While Turkey would "not wait for tomorrow" to act in Syria "in the event of a threat to domestic security," Davutoğlu said a unilateral intervention was "out of the question" under the current conditions. "We will never allow ourselves to be led down that road," he said. "Our people can rest easy."
Ankara started deploying additional troops along the border with Syria as fighting between opposition and regime forces in Aleppo intensified on Friday.
Acting in coordination with the anti-ISIS coalition, Turkish troops will make sure ISIS does not threaten the crucial Syrian town of Aleppo, as it will directly affect Turkey in terms of security and incoming refugees. Analysts warn that over 2 million Syrians could flee their homes if ISIS gets control of the northern Syrian town of Mare in the Azaz district of Aleppo. Turkey fears that the current number of 1.8 million Syrian refugees could near 3 million if ISIS gains control of the strategic town.

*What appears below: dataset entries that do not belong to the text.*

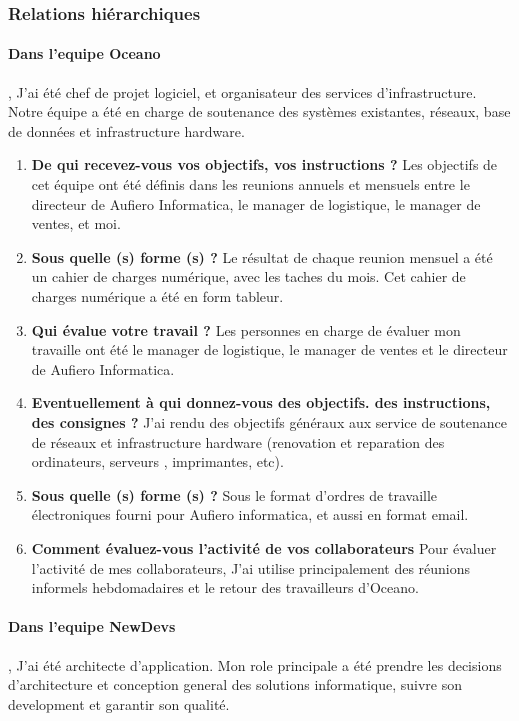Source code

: \documentclass{resume} %
\begin{document}
	\subsubsection{Relations hiérarchiques} 
	

		\paragraph{Dans l'equipe Oceano}, 	J'ai été chef de projet logiciel, et organisateur des services d'infrastructure.  Notre équipe a été en charge de soutenance des systèmes existantes, réseaux, base de données et infrastructure hardware. 
		
		\begin{enumerate}
		\item \textbf{De qui recevez-vous vos objectifs, vos instructions ?}
			Les objectifs de cet équipe ont été définis dans les reunions annuels et mensuels entre le directeur de Aufiero Informatica, le manager de logistique, le manager de ventes, et moi.
		\item \textbf{Sous quelle (s) forme (s) ?}
			Le résultat de chaque reunion mensuel a été un cahier de charges numérique, avec les taches du mois. Cet cahier de charges numérique  a été en form tableur.
		\item \textbf{Qui évalue votre travail ?}
			Les personnes en charge de évaluer mon travaille ont été  le manager de logistique, le manager de ventes et le directeur de Aufiero Informatica. 
		\item  \textbf{Eventuellement à qui donnez-vous des objectifs. des instructions, des consignes ?}
			J'ai rendu des objectifs généraux aux service de soutenance de réseaux et infrastructure hardware (renovation et reparation des ordinateurs, serveurs , imprimantes, etc).
		\item \textbf{Sous quelle (s) forme (s) ?}
			Sous le format d'ordres de travaille électroniques fourni pour Aufiero informatica, et aussi en format email. 
		\item \textbf{Comment évaluez-vous l'activité de vos collaborateurs}
			Pour évaluer l'activité de mes collaborateurs, J'ai utilise principalement des réunions informels hebdomadaires et le retour des travailleurs d'Oceano. 
		\end{enumerate}
		
		\paragraph{Dans l'equipe NewDevs}, J'ai été architecte d'application. Mon role principale a été prendre les decisions d'architecture et conception general des solutions informatique, suivre son development et garantir son qualité. 
		
\end{document}
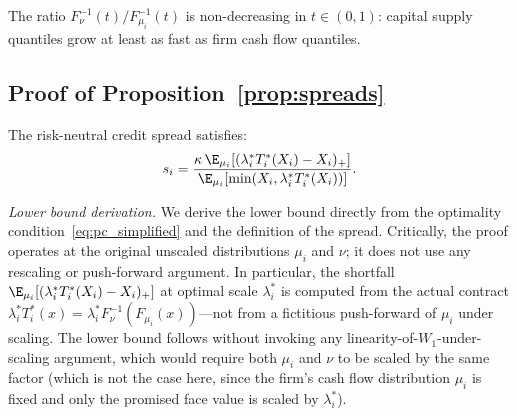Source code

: \begin{assumption}
\label{ass:heavy_tails}
The ratio $F_\nu^{-1}(t)/F_{\mu_i}^{-1}(t)$ is non-decreasing in $t \in (0,1)$: capital supply quantiles grow at least as fast as firm cash flow quantiles.
\end{assumption}

\subsection*{Proof of Proposition~\ref{prop:spreads}}

The risk-neutral credit spread satisfies:
\[
  s_i = \frac{\kappa\,\E_{\mu_i}[(\lambda_i^* T_i^*(X_i)-X_i)_+]}{\E_{\mu_i}[\min(X_i, \lambda_i^* T_i^*(X_i))]}.
\]

\emph{Lower bound derivation.} We derive the lower bound directly from the optimality condition~\eqref{eq:pc_simplified} and the definition of the spread. Critically, the proof operates at the original unscaled distributions $\mu_i$ and $\nu$; it does not use any rescaling or push-forward argument. In particular, the shortfall $\E_{\mu_i}[(\lambda_i^* T_i^*(X_i)-X_i)_+]$ at optimal scale $\lambda_i^*$ is computed from the actual contract $\lambda_i^* T_i^*(x) = \lambda_i^* F_\nu^{-1}(F_{\mu_i}(x))$---not from a fictitious push-forward of $\mu_i$ under scaling. The lower bound follows without invoking any linearity-of-$W_1$-under-scaling argument, which would require both $\mu_i$ and $\nu$ to be scaled by the same factor (which is not the case here, since the firm's cash flow distribution $\mu_i$ is fixed and only the promised face value is scaled by $\lambda_i^*$).

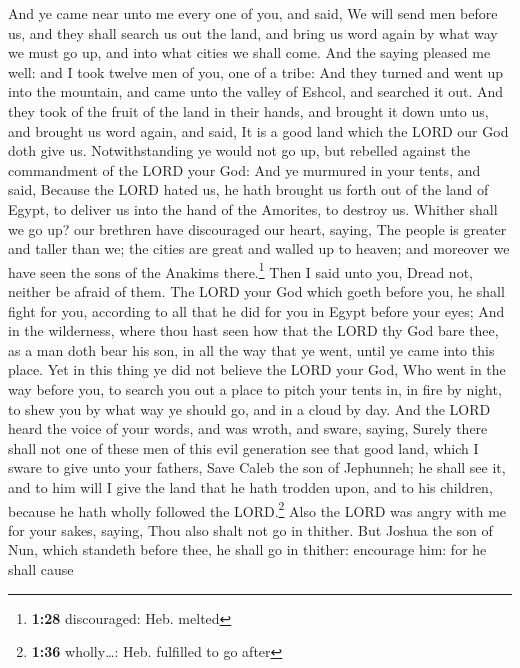  And ye came near unto me every one of you, and said, We
will send men before us, and they shall search us out the land, and
bring us word again by what way we must go up, and into what cities we
shall come.  And the saying pleased me well: and I took
twelve men of you, one of a tribe:  And they turned and
went up into the mountain, and came unto the valley of Eshcol, and
searched it out.  And they took of the fruit of the land
in their hands, and brought it down unto us, and brought us word again,
and said, It is a good land which the LORD our God doth give us.
 Notwithstanding ye would not go up, but rebelled against
the commandment of the LORD your God:  And ye murmured in
your tents, and said, Because the LORD hated us, he hath brought us
forth out of the land of Egypt, to deliver us into the hand of the
Amorites, to destroy us.  Whither shall we go up? our
brethren have discouraged our heart, saying, The people is greater and
taller than we; the cities are great and walled up to heaven; and
moreover we have seen the sons of the Anakims there.\footnote{\textbf{1:28}
  discouraged: Heb. melted}  Then I said unto you, Dread
not, neither be afraid of them.  The LORD your God which
goeth before you, he shall fight for you, according to all that he did
for you in Egypt before your eyes;  And in the
wilderness, where thou hast seen how that the LORD thy God bare thee, as
a man doth bear his son, in all the way that ye went, until ye came into
this place.  Yet in this thing ye did not believe the
LORD your God,  Who went in the way before you, to search
you out a place to pitch your tents in, in fire by night, to shew you by
what way ye should go, and in a cloud by day.  And the
LORD heard the voice of your words, and was wroth, and sware, saying,
 Surely there shall not one of these men of this evil
generation see that good land, which I sware to give unto your fathers,
 Save Caleb the son of Jephunneh; he shall see it, and to
him will I give the land that he hath trodden upon, and to his children,
because he hath wholly followed the LORD.\footnote{\textbf{1:36}
  wholly\ldots: Heb. fulfilled to go after}  Also the
LORD was angry with me for your sakes, saying, Thou also shalt not go in
thither.  But Joshua the son of Nun, which standeth
before thee, he shall go in thither: encourage him: for he shall cause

Ankara will reportedly contribute to anti-ISIS coalition airstrikes with artillery to prevent further enlargement of the extremist group. Turkish Armed Forces (TSK) shelling will take place in accordance with close cooperation with the coalition. Sources also indicate that Turkey is ready to discuss in what conditions it would allow the United States to use İncirlik Air Base in southern Turkey for attacks against ISIS.Turkey's rules of engagement, which previously only targeted Syrian President Bashar Assad's regime, will become more comprehensive and include ISIS in its amended form. The implementation of the regulation in military intervention in Syria is reportedly completed and is expected to be put into effect in the upcoming days without losing time as Ankara's concerns are at their peak that the violence in Syria could extend to Turkey and lead to a costly protracted refugee situation in the country.
The militant group is also a national threat to Turkey because of its activities within the country. Dozens of ISIS-linked suspects were detained after simultaneous raids in five provinces across the country. Suspects were charged with financially supporting and providing militants for the organization. Furthermore, three ISIS militants were caught at the Syrian border and two suspects were sent to prison in Ankara, pending trial.
Daily Sabah's source confirmed the claims of the exclusive story of Daily Sabah's report, which stated that a group of ISIS and Syrian regime commanders held a meeting at a gas production plant in al-Hasaka's al-Shaddadi area on May 28. The two warring factions met not to stop fighting each other, but to focus on a common enemy. The common enemy to be destroyed was the rebel forces, especially the moderate and Western-backed FSA, which recently made significant gains against the regime in Idlib, Aleppo and Deraa. A source close to the National Intelligence Organization (MİT), speaking on the condition of anonymity, told Daily Sabah that the Assad regime and ISIS made an agreement on that day at the gas production plant.
It has long been claimed that ISIS works for Iran or Assad, but there is no evidence to prove these conspiracy theories. However, when looking at the war conditions, local and temporary agreements are possible. Both Assad and ISIS hate other rebel forces – the regime considers the rebels terrorists and has entered a deadly war with them. ISIS sees the rebels as the main obstacle in its path to creating a new state in Iraq and Syria based on a strict interpretation of religious jurisprudence. The source revealed that according to the deal, the Assad regime and ISIS will cooperate in certain areas, especially where they are in trouble with rebel forces like northern Aleppo, and while ISIS will increase its attacks on the FSA, the regime will also intensify airstrikes. Moreover, the Syrian regime asked ISIS to specifically target some rebel leaders like Zahran Alloush, who controls the Jaysh al-Islam (Army of Islam) group that operates in east Ghouta in the Damascus suburbs.